17025-47-7 Usage
Uses
Used in Plastics Industry:
Phenyl tribromomethyl sulfone is used as a flame retardant for enhancing the fire resistance of various plastic products. Its ability to inhibit the spread of fire and high thermal stability contribute to the safety and durability of plastic materials.
Used in Textile Industry:
In the textile industry, Phenyl tribromomethyl sulfone is utilized as a flame retardant to improve the fire safety of fabrics and garments. This ensures that textiles meet the required safety standards and reduces the risk of fire accidents.
Used in Electronics Industry:
Phenyl tribromomethyl sulfone is employed as a flame retardant in electronic components and devices to prevent fire hazards and ensure the safe operation of electronic systems.
Used in Pharmaceutical Research:
Due to its unique chemical properties, Phenyl tribromomethyl sulfone is being studied for potential applications in pharmaceuticals. Its exploration in this field is at a research stage, aiming to leverage its characteristics for developing new drugs or drug delivery systems.
Used in Other Industrial Applications:
Phenyl tribromomethyl sulfone's unique properties are also being investigated for use in other industrial applications beyond flame retardancy. The exploration of its potential uses is ongoing, driven by the need for innovative materials with specific chemical attributes.
Check Digit Verification of cas no
The CAS Registry Mumber 17025-47-7 includes 8 digits separated into 3 groups by hyphens.

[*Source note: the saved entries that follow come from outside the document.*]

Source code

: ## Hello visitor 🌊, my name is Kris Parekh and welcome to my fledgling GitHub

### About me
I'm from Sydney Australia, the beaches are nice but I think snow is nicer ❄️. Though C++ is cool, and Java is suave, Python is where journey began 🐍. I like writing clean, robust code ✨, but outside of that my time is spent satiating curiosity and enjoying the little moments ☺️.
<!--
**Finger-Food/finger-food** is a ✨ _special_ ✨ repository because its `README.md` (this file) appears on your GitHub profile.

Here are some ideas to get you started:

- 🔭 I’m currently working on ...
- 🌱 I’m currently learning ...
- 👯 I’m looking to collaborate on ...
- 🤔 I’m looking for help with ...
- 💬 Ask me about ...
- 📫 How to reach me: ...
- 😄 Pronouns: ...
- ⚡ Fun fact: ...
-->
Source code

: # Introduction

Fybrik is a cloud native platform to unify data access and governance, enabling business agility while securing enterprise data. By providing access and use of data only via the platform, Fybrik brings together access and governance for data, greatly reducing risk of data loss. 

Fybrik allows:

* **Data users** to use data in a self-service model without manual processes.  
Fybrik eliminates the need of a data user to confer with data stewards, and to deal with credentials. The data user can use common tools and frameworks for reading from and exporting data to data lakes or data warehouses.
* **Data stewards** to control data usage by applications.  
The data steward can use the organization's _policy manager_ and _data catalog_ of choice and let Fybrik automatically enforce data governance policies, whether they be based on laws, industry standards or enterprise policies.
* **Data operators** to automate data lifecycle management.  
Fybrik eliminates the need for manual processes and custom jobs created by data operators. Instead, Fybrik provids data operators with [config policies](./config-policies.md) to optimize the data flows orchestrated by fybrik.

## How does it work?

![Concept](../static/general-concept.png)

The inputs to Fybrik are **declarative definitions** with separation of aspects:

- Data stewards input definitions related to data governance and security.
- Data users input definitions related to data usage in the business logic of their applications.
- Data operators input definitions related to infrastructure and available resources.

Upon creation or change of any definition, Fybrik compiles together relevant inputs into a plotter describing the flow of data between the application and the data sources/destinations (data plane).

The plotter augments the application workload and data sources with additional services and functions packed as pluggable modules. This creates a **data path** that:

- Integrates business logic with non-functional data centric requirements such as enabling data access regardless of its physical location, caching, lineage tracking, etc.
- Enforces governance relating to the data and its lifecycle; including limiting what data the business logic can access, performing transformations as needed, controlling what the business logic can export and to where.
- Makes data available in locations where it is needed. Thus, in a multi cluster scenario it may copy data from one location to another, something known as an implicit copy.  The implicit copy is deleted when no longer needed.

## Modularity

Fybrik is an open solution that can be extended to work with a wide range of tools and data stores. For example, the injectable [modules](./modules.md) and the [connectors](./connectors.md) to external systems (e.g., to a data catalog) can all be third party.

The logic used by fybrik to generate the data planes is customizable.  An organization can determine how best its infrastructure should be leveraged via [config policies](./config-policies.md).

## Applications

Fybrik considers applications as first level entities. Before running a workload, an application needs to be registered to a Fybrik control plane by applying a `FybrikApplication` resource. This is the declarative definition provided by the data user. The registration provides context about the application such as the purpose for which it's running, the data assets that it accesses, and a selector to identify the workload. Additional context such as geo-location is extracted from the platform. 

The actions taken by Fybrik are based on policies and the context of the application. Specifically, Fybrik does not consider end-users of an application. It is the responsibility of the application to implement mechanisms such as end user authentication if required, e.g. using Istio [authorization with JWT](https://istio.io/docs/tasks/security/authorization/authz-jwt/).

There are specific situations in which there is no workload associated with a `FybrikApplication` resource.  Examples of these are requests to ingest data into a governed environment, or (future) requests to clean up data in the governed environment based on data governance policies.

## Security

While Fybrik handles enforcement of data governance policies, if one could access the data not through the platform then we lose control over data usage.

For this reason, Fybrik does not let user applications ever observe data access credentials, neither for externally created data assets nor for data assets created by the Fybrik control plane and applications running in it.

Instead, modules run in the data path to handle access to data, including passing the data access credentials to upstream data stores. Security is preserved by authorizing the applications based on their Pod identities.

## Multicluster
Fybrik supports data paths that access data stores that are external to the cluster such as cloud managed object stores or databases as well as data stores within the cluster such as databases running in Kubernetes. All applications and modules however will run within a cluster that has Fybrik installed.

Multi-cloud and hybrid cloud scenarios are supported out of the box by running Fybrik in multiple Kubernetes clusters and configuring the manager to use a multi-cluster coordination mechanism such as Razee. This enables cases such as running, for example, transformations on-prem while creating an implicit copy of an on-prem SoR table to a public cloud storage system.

The first part of the number,starting from the left, has 5 digits, 1,7,0,2 and 5 respectively; the second part has 2 digits, 4 and 7 respectively.
Calculate Digit Verification of CAS Registry Number 17025-47:
(7*1)+(6*7)+(5*0)+(4*2)+(3*5)+(2*4)+(1*7)=87
87 % 10 = 7
So 17025-47-7 is a valid CAS Registry Number.
InChI:InChI=1/C7H5Br3O2S/c8-7(9,10)13(11,12)6-4-2-1-3-5-6/h1-5H
17025-47-7Relevant academic research and scientific papers
Controlled α-mono- and α,α-di-halogenation of alkyl sulfones using reagent-solvent halogen bonding
Poteat, Christopher M.,Lindsay, Vincent N. G.
, p. 2912 - 2915 (2019/03/17)
The direct and selective α-mono-bromination of alkyl sulfones was achieved through base-mediated electrophilic halogenation. The appropriate combination of solvent and electrophilic bromine source was found to be critical to control the nature of the products formed, where reagent-solvent halogen bonding is proposed to control the selectivity via alteration of the effective size of the electrophilic bromine source. Conversely, the α,α-di-brominated sulfones were selectively obtained in good yields following polyhalogenation followed by selective de-halogenation during workup. Both procedures can be applied on gram scale, and the mono-halogenation was successfully extended to the fully selective α-chlorination, α-iodination and α-fluorination of alkyl sulfones.
A simple and efficient synthesis of trihalomethyl and dihalonitromethyl aryl sulfones
Borys, Krzysztof M.,Korzynski, MacIej D.,Ochal, Zbigniew
, p. 6606 - 6610,5 (2012/12/12)
A method for the preparation of aryl trihalomethyl sulfones - active biocidal agents - with identical or different halogens is presented. The synthesis is based on the reaction of aryl methyl, aryl halomethyl, or aryl nitromethyl sulfones with sodium hypohalite. The method is simple in implementation, does not necessarily require the use of organic solvents, and selectively affords the products in good to excellent yields. Notably, it allows the preparation of the hitherto unknown phenyl trihalomethyl sulfone with three different halogens: fluorine, chlorine, and bromine.